======== Data to use ========

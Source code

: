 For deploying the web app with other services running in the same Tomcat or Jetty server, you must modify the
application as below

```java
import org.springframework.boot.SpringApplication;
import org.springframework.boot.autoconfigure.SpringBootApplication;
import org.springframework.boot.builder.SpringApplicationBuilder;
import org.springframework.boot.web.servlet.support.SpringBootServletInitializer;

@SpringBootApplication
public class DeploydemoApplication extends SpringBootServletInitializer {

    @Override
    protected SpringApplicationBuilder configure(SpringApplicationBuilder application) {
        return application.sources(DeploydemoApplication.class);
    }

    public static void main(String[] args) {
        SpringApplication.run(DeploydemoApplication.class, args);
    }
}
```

========

Required work :: Repeat each entry word for word.

Response ::
Source code

: For deploying the web app with other services running in the same Tomcat or Jetty server, you must modify the
application as below

```java
import org.springframework.boot.SpringApplication;
import org.springframework.boot.autoconfigure.SpringBootApplication;
import org.springframework.boot.builder.SpringApplicationBuilder;
import org.springframework.boot.web.servlet.support.SpringBootServletInitializer;

@SpringBootApplication
public class DeploydemoApplication extends SpringBootServletInitializer {

    @Override
    protected SpringApplicationBuilder configure(SpringApplicationBuilder application) {
        return application.sources(DeploydemoApplication.class);
    }

    public static void main(String[] args) {
        SpringApplication.run(DeploydemoApplication.class, args);
    }
}
```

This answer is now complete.